Hydrogen economy: So near, yet so far
Michael Richardson, The Straits Times, Asia News Network, Singapore
When some of the world's leading oil companies and car makers take a bet on a new type of fuel, something promising is happening on the global energy front.
Last week, BP opened a hydrogen refueling station in Singapore. The facility at Upper East Coast Road is the first in the world to be located in an existing petrol station. BP plans to set up a second station here by early next year to sell the pollution-free fuel.
Meanwhile, auto giant DaimlerChrysler is loaning five Mercedes-Benz A-class "F-cell" cars to companies and the Singapore Government's National Environment Agency for two years of road testing. The aim is to see how the vehicles perform in a tropical environment.
BP has nine other experimental hydrogen refueling stations in the United States, Europe and Australia. It plans to open more elsewhere, including China. The Bush administration is holding out the prospect of a future hydrogen-powered economy, one that would end U.S. dependence on imported oil, gas and other fossil fuels while cutting air pollution and greenhouse gas emissions that are blamed by many scientists for warming the earth's atmosphere and creating potentially catastrophic climate change.
Last year, President George W. Bush launched a US$1.2 billion (S$2 billion) energy security initiative to develop hydrogen- powered fuel cells to run cars and trucks as well as homes and businesses. Such vehicles would be designed to emit water as their only by-product. Major car makers and oil companies are involved in the research.
China, too, has put hydrogen into its energy development strategy in the hope of cutting pollution and reducing dependence on imported oil. Its Ministry of Science and Technology has committed nearly $50 million over five years for research on hydrogen-powered vehicles.
Shanghai has been told to develop cars using the fuel while Beijing has been assigned to do the same with buses. The Chinese government says that vehicles running on hydrogen will be in service during the Summer Olympics in Beijing in 2008.
Hydrogen is the most abundant element in the universe. Scientists say that the gas is a more efficient type of fuel than conventional sources.
However, hydrogen is rarely found in its pure form because it readily combines with other elements. Extracting it is expensive and uses fossil fuels. The most common way of making industrial hydrogen today is by separating it from natural gas through a process that requires very high temperatures, large furnaces and a lot of energy.
Before hydrogen can become an affordable and readily available power source, cheaper ways of producing it will have to be found.
Hydrogen fuel from the Upper East Coast Road station, for example, costs more than four times the most expensive grade of petrol. New and probably lighter vehicles using hydrogen fuel cells that act like a battery to generate power will have to be developed, along with hydrogen distribution and dispensing networks.
In April, California Governor Arnold Schwarzenegger set a 2010 deadline for completion of up to 200 hydrogen refueling stations -- enough to put one within easy reach of every motorist in the state. He added that he also expected to see 500,000 fuel-cell vehicles on the road within six years. There are currently about 100,000 conventional petrol stations in California and 28 million registered vehicles.
Existing experimental fuel-cell cars have a range of only around 190km. And car makers have cautioned that the industry is still years away from developing the smaller, cheaper, more efficient and longer-lasting fuel cells that are needed before consumers will buy many hydrogen-run vehicles.
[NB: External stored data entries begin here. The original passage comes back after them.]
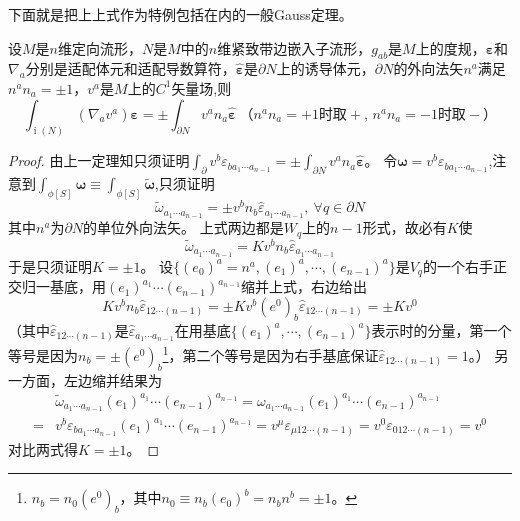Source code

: 下面就是把上上式作为特例包括在内的一般Gauss定理。

\begin{theorem}
    设$M$是$n$维定向流形，$N$是$M$中的$n$维紧致带边嵌入子流形，$g_{ab}$是$M$上的度规，$\bm\varepsilon$和$\nabla_a$分别是适配体元和适配导数算符，$\bm{\hat\varepsilon}$是$\partial N$上的诱导体元，$\partial N$的外向法矢$n^a$满足$n^an_a = \pm 1$，$v^a$是$M$上的$C^1$矢量场,则
    $$\int_{\operatorname{i}(N)}(\nabla_av^a)\bm\varepsilon = \pm \int_{\partial N}v^an_a\bm{\hat\varepsilon} ~ \text{（$n^an_a = +1$时取$+$, $n^an_a = -1$时取$-$）}$$
\end{theorem}

\begin{proof}
    由上一定理知只须证明$\displaystyle\int_{\partial}v^b\varepsilon_{ba_1 \cdots a_{n - 1}} = \pm \int_{\partial N}v^an_a\bm{\hat\varepsilon}$。
    令$\bm\omega = v^b\varepsilon_{ba_1 \cdots a_{n - 1}}$,注意到$\displaystyle\int_{\phi[S]}\bm\omega \equiv \int_{\phi[S]}\bm{\tilde\omega}$,只须证明
    $$\tilde\omega_{a_1 \cdots a_{n - 1}} = \pm v^bn_b\hat\varepsilon_{a_1 \cdots a_{n - 1}}, ~ \forall q \in \partial N$$
    其中$n^a$为$\partial N$的单位外向法矢。
    上式两边都是$W_q$上的$n - 1$形式，故必有$K$使
    $$\tilde\omega_{a_1 \cdots a_{n - 1}} = K v^bn_b\hat\varepsilon_{a_1 \cdots a_{n - 1}}$$
    于是只须证明$K = \pm 1$。
    设$\{(e_0)^a = n^a, (e_1)^a, \cdots, (e_{n - 1})^a\}$是$V_q$的一个右手正交归一基底，用$(e_1)^{a_1} \cdots (e_{n - 1})^{a_{n - 1}}$缩并上式，右边给出
    $$Kv^bn_b\hat\varepsilon_{12\cdots(n - 1)} = \pm Kv^b(e^0)_b\hat\varepsilon_{12\cdots(n - 1)} = \pm K v^0$$
    （其中$\hat\varepsilon_{12\cdots(n - 1)}$是$\hat\varepsilon_{a_1 \cdots a_{n - 1}}$在用基底$\{(e_1)^a, \cdots, (e_{n - 1})^a\}$表示时的分量，第一个等号是因为$n_b = \pm(e^0)_b$\footnote{
        $n_b = n_0(e^0)_b$，其中$n_0 \equiv n_b(e_0)^b = n_bn^b = \pm 1$。
    }，第二个等号是因为右手基底保证$\hat\varepsilon_{12\cdots(n - 1)} = 1$。）
    另一方面，左边缩并结果为
    \[\begin{split}
        & \tilde\omega_{a_1 \cdots a_{n - 1}}(e_1)^{a_1} \cdots (e_{n - 1})^{a_{n - 1}} = \omega_{a_1 \cdots a_{n - 1}}(e_1)^{a_1} \cdots (e_{n - 1})^{a_{n - 1}} \\
        = & v^b\varepsilon_{b a_1 \cdots a_{n - 1}}(e_1)^{a_1} \cdots (e_{n - 1})^{a_{n - 1}} = v^\mu\varepsilon_{\mu 1 2 \cdots (n - 1)} = v^0\varepsilon_{0 1 2 \cdots (n - 1)} = v^0
    \end{split}\]
    对比两式得$K = \pm 1$。
\end{proof}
Indeed, a report released in February by the U.S. National Academy of Sciences said that Americans should not expect a new generation of snazzy hydrogen cars to arrive in showrooms any time soon.
"In the best-case scenario, the transition of a hydrogen economy would take many decades, and any reductions in oil imports and carbon dioxide emissions are likely to be minor during the next 25 years," said the academy, an independent group that makes scientific recommendations to the U.S. Congress.
The writer is a visiting senior research fellow at the Institute of Southeast Asian Studies in Singapore and a member of its energy unit. This is a personal comment.